Nach dem Aufstieg war nur vor dem Abstieg

NACHRUF Mit Achim Stocker stirbt einer der letzten Patriarchen des Profifußballs. Den SC Freiburg leitete er seit 1972, ohne hinter dem ökologisch korrekten Image vom linksalternativen Lieblingsklub zu stehen

„Ich werde immer älter und immer blöder und damit immer geeigneter für den Staatsdienst.“ Dieses Bekenntnis von Achim Stocker stammt von Anfang der Neunzigerjahre, und es sagt einiges aus über den Menschen, der seit 1972 die Geschicke des SC Freiburg lenkte. In der Oberfinanzdirektion Baden-Württembergs brachte es Stocker bis zum Regierungsdirektor, den Fußballklub leitete er aus seinem schmucklosen Büro heraus eher nebenher. Das war nicht immer so prickelnd wie ab 1991.
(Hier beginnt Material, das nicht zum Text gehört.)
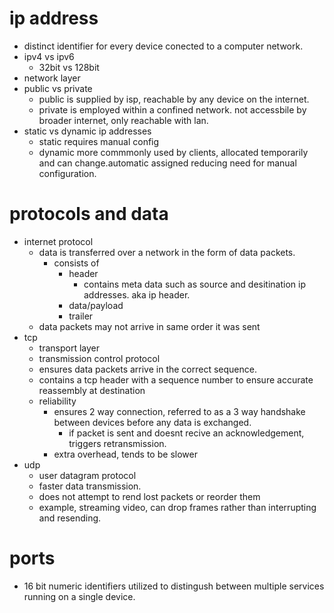 # ip address

- distinct identifier for every device conected to a computer network.
- ipv4 vs ipv6
  - 32bit vs 128bit
- network layer
- public vs private
  - public is supplied by isp, reachable by any device on the internet.
  - private is employed within a confined network. not accessbile by broader internet, only reachable with lan.
- static vs dynamic ip addresses
  - static requires manual config
  - dynamic more commmonly used by clients, allocated temporarily and can change.automatic assigned reducing need for manual configuration.

# protocols and data

- internet protocol
  - data is transferred over a network in the form of data packets.
    - consists of
      - header
        - contains meta data such as source and desitination ip addresses. aka ip header.
      - data/payload
      - trailer
  - data packets may not arrive in same order it was sent
- tcp
  - transport layer
  - transmission control protocol
  - ensures data packets arrive in the correct sequence.
  - contains a tcp header with a sequence number to ensure accurate reassembly at destination
  - reliability
    - ensures 2 way connection, referred to as a 3 way handshake between devices before any data is exchanged.
      - if packet is sent and doesnt recive an acknowledgement, triggers retransmission.
    - extra overhead, tends to be slower
- udp
  - user datagram protocol
  - faster data transmission.
  - does not attempt to rend lost packets or reorder them
  - example, streaming video, can drop frames rather than interrupting and resending.

# ports

- 16 bit numeric identifiers utilized to distingush between multiple services running on a single device.
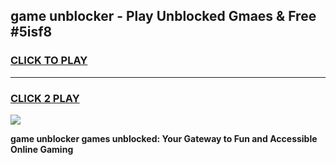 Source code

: 
## game unblocker - Play Unblocked Gmaes & Free #5isf8
<h3>
<a href="https://news.freeplayer.one?title=game_unblocker&ref=26F">CLICK TO PLAY</a></h3>
<hr>

<h3>
<a href="https://news.freeplayer.one?title=game_unblocker&ref=26F">CLICK 2 PLAY</a>
  
</h3>

<a href="https://news.freeplayer.one?title=game_unblocker&ref=26F/"><img src="https://clearcache.store/games.png"></a>


**game unblocker games unblocked: Your Gateway to Fun and Accessible Online Gaming**
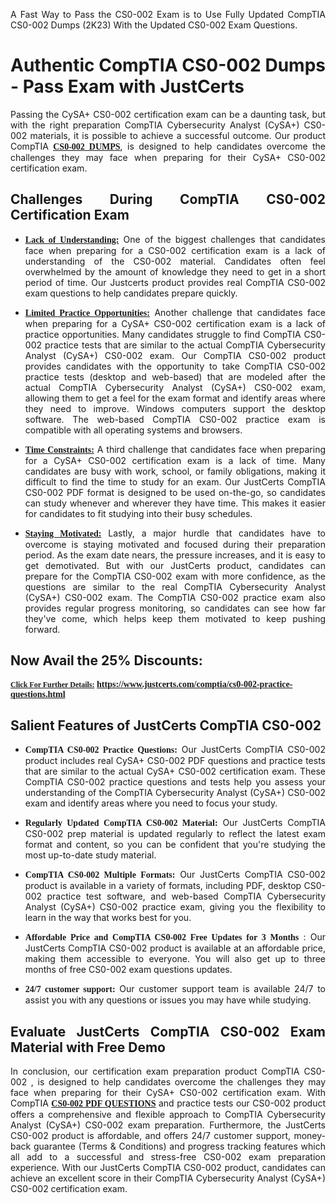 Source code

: <p dir="auto" style="text-align: justify;">A Fast Way to Pass the CS0-002 Exam is to Use Fully Updated CompTIA CS0-002 Dumps (2K23) With the Updated CS0-002 Exam Questions.</p>

<h1 style="text-align: justify;"><strong>Authentic CompTIA CS0-002 Dumps - Pass Exam with JustCerts</strong></h1>

<p style="text-align: justify;">Passing the CySA+ CS0-002 certification exam can be a daunting task, but with the right preparation CompTIA Cybersecurity Analyst (CySA+) CS0-002 materials, it is possible to achieve a successful outcome. Our product CompTIA <strong><a href="https://www.justcerts.com/comptia/cs0-002-practice-questions.html"><span style="font-family:Georgia,serif;"><u>CS0-002 DUMPS</u></span></a></strong>, is designed to help candidates overcome the challenges they may face when preparing for their CySA+ CS0-002 certification exam.</p>

<h2 style="text-align: justify;"><strong>Challenges During CompTIA CS0-002 Certification Exam</strong></h2>

<ul>
	<li style="text-align: justify;"><u><span style="font-family:Georgia,serif;"><strong>Lack of Understanding:</strong></span></u> One of the biggest challenges that candidates face when preparing for a CS0-002 certification exam is a lack of understanding of the CS0-002 material. Candidates often feel overwhelmed by the amount of knowledge they need to get in a short period of time. Our Justcerts product provides real CompTIA CS0-002 exam questions to help candidates prepare quickly.</li>
</ul>

<ul>
	<li style="text-align: justify;"><u><span style="font-family:Georgia,serif;"><strong>Limited Practice Opportunities:</strong></span></u> Another challenge that candidates face when preparing for a CySA+ CS0-002 certification exam is a lack of practice opportunities. Many candidates struggle to find CompTIA CS0-002 practice tests that are similar to the actual CompTIA Cybersecurity Analyst (CySA+) CS0-002 exam. Our CompTIA CS0-002 product provides candidates with the opportunity to take CompTIA CS0-002 practice tests (desktop and web-based) that are modeled after the actual CompTIA Cybersecurity Analyst (CySA+) CS0-002 exam, allowing them to get a feel for the exam format and identify areas where they need to improve. Windows computers support the desktop software. The web-based CompTIA CS0-002 practice exam is compatible with all operating systems and browsers.</li>
</ul>

<ul>
	<li style="text-align: justify;"><u><span style="font-family:Georgia,serif;"><strong>Time Constraints:</strong></span></u> A third challenge that candidates face when preparing for a CySA+ CS0-002 certification exam is a lack of time. Many candidates are busy with work, school, or family obligations, making it difficult to find the time to study for an exam. Our JustCerts CompTIA CS0-002 PDF format is designed to be used on-the-go, so candidates can study whenever and wherever they have time. This makes it easier for candidates to fit studying into their busy schedules.</li>
</ul>

<ul>
	<li style="text-align: justify;"><u><span style="font-family:Georgia,serif;"><strong>Staying Motivated:</strong></span></u> Lastly, a major hurdle that candidates have to overcome is staying motivated and focused during their preparation period. As the exam date nears, the pressure increases, and it is easy to get demotivated. But with our JustCerts product, candidates can prepare for the CompTIA CS0-002 exam with more confidence, as the questions are similar to the real CompTIA Cybersecurity Analyst (CySA+) CS0-002 exam. The CompTIA CS0-002 practice exam also provides regular progress monitoring, so candidates can see how far they've come, which helps keep them motivated to keep pushing forward.</li>
</ul>

<h2 style="text-align: justify;"><strong>Now Avail the 25% Discounts:</strong></h2>

<p><span style="font-size:12px;"><u><span style="font-family:Georgia,serif;"><strong>Click For Further Details:</strong></span></u></span><span style="font-size:14px;"><span style="font-family:Georgia,serif;"><strong> <a href="https://www.justcerts.com/comptia/cs0-002-practice-questions.html">https://www.justcerts.com/comptia/cs0-002-practice-questions.html</a></strong></span></span></p>

<h2 style="text-align: justify;"><strong>Salient Features of JustCerts CompTIA CS0-002</strong></h2>

<ul>
	<li style="text-align: justify;"><span style="font-family:Georgia,serif;"><strong>CompTIA CS0-002 Practice Questions:</strong></span> Our JustCerts CompTIA CS0-002 product includes real CySA+ CS0-002 PDF questions and practice tests that are similar to the actual CySA+ CS0-002 certification exam. These CompTIA CS0-002 practice questions and tests help you assess your understanding of the CompTIA Cybersecurity Analyst (CySA+) CS0-002 exam and identify areas where you need to focus your study.</li>
</ul>

<ul>
	<li style="text-align: justify;"><span style="font-family:Georgia,serif;"><strong>Regularly Updated CompTIA CS0-002 Material:</strong></span> Our JustCerts CompTIA CS0-002 prep material is updated regularly to reflect the latest exam format and content, so you can be confident that you're studying the most up-to-date study material.</li>
</ul>

<ul>
	<li style="text-align: justify;"><span style="font-family:Georgia,serif;"><strong>CompTIA CS0-002 Multiple Formats:</strong></span> Our JustCerts CompTIA CS0-002 product is available in a variety of formats, including PDF, desktop CS0-002 practice test software, and web-based CompTIA Cybersecurity Analyst (CySA+) CS0-002 practice exam, giving you the flexibility to learn in the way that works best for you.</li>
</ul>

<ul>
	<li style="text-align: justify;"><span style="font-family:Georgia,serif;"><strong>Affordable Price and CompTIA CS0-002 Free Updates for 3 Months</strong></span> : Our JustCerts CompTIA CS0-002 product is available at an affordable price, making them accessible to everyone. You will also get up to three months of free CS0-002 exam questions updates.</li>
</ul>

<ul>
	<li style="text-align: justify;"><span style="font-family:Georgia,serif;"><strong>24/7 customer support:</strong></span> Our customer support team is available 24/7 to assist you with any questions or issues you may have while studying.</li>
</ul>

<h2 style="text-align: justify;"><strong>Evaluate JustCerts CompTIA CS0-002 Exam Material with Free Demo</strong></h2>

<p style="text-align: justify;">In conclusion, our certification exam preparation product CompTIA CS0-002 , is designed to help candidates overcome the challenges they may face when preparing for their CySA+ CS0-002 certification exam. With CompTIA <a href="https://www.justcerts.com/comptia/cs0-002-practice-questions.html"><u><strong><span style="font-family:Georgia,serif;">CS0-002 PDF QUESTIONS</span></strong></u></a> and practice tests our CS0-002 product offers a comprehensive and flexible approach to CompTIA Cybersecurity Analyst (CySA+) CS0-002 exam preparation. Furthermore, the JustCerts CS0-002 product is affordable, and offers 24/7 customer support, money-back guarantee (Terms & Conditions) and progress tracking features which all add to a successful and stress-free CS0-002 exam preparation experience. With our JustCerts CompTIA CS0-002 product, candidates can achieve an excellent score in their CompTIA Cybersecurity Analyst (CySA+) CS0-002 certification exam.</p>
Stocker, der bis dahin in seiner schon damals ungewöhnlich langen Amtszeit als Vereinsvorsitzender die Trainer wechselte wie Fußballer ihre Stutzen, hatte Volker Finke verpflichtet. Und spürte bald, dass da eine neue Ära anbrach. Finke sprach von Aufstieg. Das kam dem Clubboss unmöglich vor. Freiburg und Erste Bundesliga, sagte Stocker damals, das vertrage sich nicht miteinander. Der Rest der Geschichte ist bekannt: Sie stiegen gemeinsam auf und ab, insgesamt dreimal, sie spielten zweimal im Uefa-Cup und schufen die Marke Sportclub Freiburg.
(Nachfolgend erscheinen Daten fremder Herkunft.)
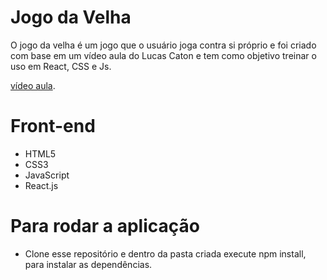 # Jogo da Velha
O jogo da velha é um jogo que o usuário joga contra si próprio e foi criado com base em um vídeo aula do Lucas Caton e 
tem como objetivo treinar o uso em React, CSS e Js.

[vídeo aula](https://www.youtube.com/watch?v=kFXDcaUcOto&t=125s).

# Front-end
- HTML5
- CSS3
- JavaScript
- React.js

# Para rodar a aplicação
 - Clone esse repositório e dentro da pasta criada execute npm install, para instalar as dependências.


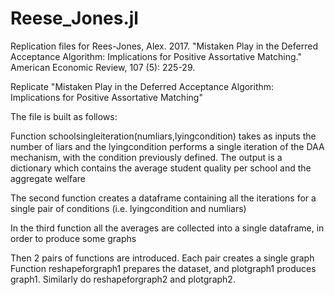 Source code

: # Reese_Jones.jl
Replication files for Rees-Jones, Alex. 2017. "Mistaken Play in the Deferred Acceptance Algorithm: Implications for Positive Assortative Matching." American Economic Review, 107 (5): 225-29.

Replicate "Mistaken Play in the Deferred
Acceptance Algorithm: Implications for Positive Assortative Matching"


The file is built as follows:

Function schoolsingleiteration(numliars,lyingcondition) takes as inputs the number of liars and the lyingcondition 
    performs a single iteration of the DAA mechanism, with the condition previously defined.
    The output is a dictionary which contains the average student quality per school
    and the aggregate welfare

The second function creates a dataframe containing all the iterations for a single pair of conditions
    (i.e. lyingcondition and numliars)

In the third function all the averages are collected into a single dataframe,
    in order to produce some graphs

Then 2 pairs of functions are introduced.
    Each pair creates a single graph
    Function reshapeforgraph1 prepares the dataset, and plotgraph1 produces graph1.
    Similarly do reshapeforgraph2 and plotgraph2.
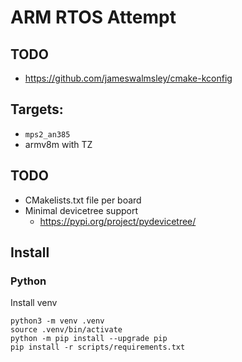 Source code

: # ARM RTOS Attempt

## TODO
  - https://github.com/jameswalmsley/cmake-kconfig

## Targets:
- `mps2_an385`
- armv8m with TZ

## TODO

- CMakelists.txt file per board
- Minimal devicetree support
  - https://pypi.org/project/pydevicetree/

## Install

### Python

Install venv
  
    python3 -m venv .venv
    source .venv/bin/activate
    python -m pip install --upgrade pip
    pip install -r scripts/requirements.txt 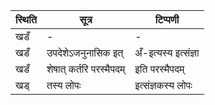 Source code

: | स्थिति | सूत्र | टिप्पणी |
| ----- | ------- | ------ |
| खडँ | - | - |
| खडँ | उपदेशेऽजनुनासिक इत् | अँ-इत्यस्य इत्संज्ञा |
| खडँ | शेषात् कर्तरि परस्मैपदम् | इति परस्मैपदम् |
| खड् | तस्य लोपः | इत्संज्ञकस्य लोपः |
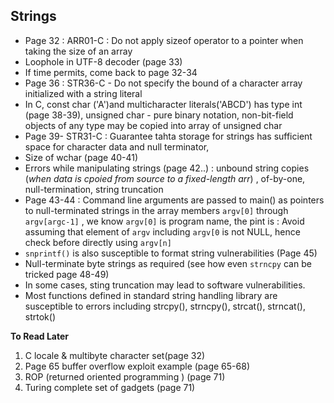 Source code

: ## Strings
- Page 32 : ARR01-C : Do not apply sizeof operator to a pointer when taking the size of an array
- Loophole in UTF-8 decoder (page 33)
- If time permits, come back to page 32-34
- Page 36 : STR36-C -  Do not specify the bound of a character array initialized with a string literal
- In C, const char ('A')and multicharacter literals('ABCD') has type int (page 38-39), unsigned char - pure binary notation, non-bit-field objects of any type may be copied into array of unsigned char
- Page 39- STR31-C : Guarantee tahta storage for strings has sufficient space for character data and null terminator, 
- Size of wchar (page 40-41)
- Errors while manipulating strings (page 42..) : unbound string copies (*when data is cpoied from source to a fixed-length arr*) , of-by-one, null-termination, string truncation
- Page 43-44 : Command line arguments are passed to main() as pointers to null-terminated strings in the array members `argv[0]` through `argv[argc-1]` , we know `argv[0]` is program name, the pint is : Avoid assuming that element of `argv` including `argv[0` is not NULL, hence check before directly using `argv[n]`
- `snprintf()` is also susceptible to format string vulnerabilities (Page 45)
- Null-terminate byte strings as required (see how even `strncpy` can be tricked page 48-49)
- In some cases, sting truncation may lead to software vulnerabilities.
- Most functions defined in standard string handling library are susceptible to errors including strcpy(), strncpy(), strcat(), strncat(), strtok()





**To Read Later**

1. C locale & multibyte character set(page 32)
2. Page 65 buffer overflow exploit example (page 65-68)
3. ROP (returned oriented programming ) (page 71)
4. Turing complete set of gadgets (page 71)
Dabei war es eine bisweilen sonderbare Symbiose zwischen den beiden. Hier ein systemkritischer Trainer mit sozialdemokratischem Hintergrund, ein Oberstudienrat, der mit Anti-Helden-Kombinationsfußball und Kollektivgedanken die Bundesliga aufmischte. Dort ein wertkonservativer Präsident, für den Lehrer ein rotes Tuch waren. Und der in der Grünen-Hochburg Freiburg gegen Umweltschützer wetterte, weil die etwas dagegen hatten, dass am Spieltag Autos in der Landschaftsschutzzone geparkt wurden. Da konnte Stocker richtig badisch-ungemütlich werden. Später wurde er CDU-Parteigänger.

Aber Stocker wurde auf der Folie des Finke’schen Fußballs mit vereinnahmt. Grün waren sich Präsident und Trainer nie wirklich, aber sie hielten es so lange miteinander aus, weil es auch eine gegenseitige Wertschätzung gab. Stocker ließ Finke machen, und der gab zurück, was der Präsident so lange hatte entbehren müssen: Erfolg und Anerkennung. Und: In schwierigen Zeiten verteidigte Stocker seinen Trainer – manchmal auch gegen seine innersten Überzeugungen. Selbst bei der Schlammschlacht um die Ablösung Finkes nach 16 Jahren war es Stocker, der sich bis zuletzt gegen diesen Schritt sträubte.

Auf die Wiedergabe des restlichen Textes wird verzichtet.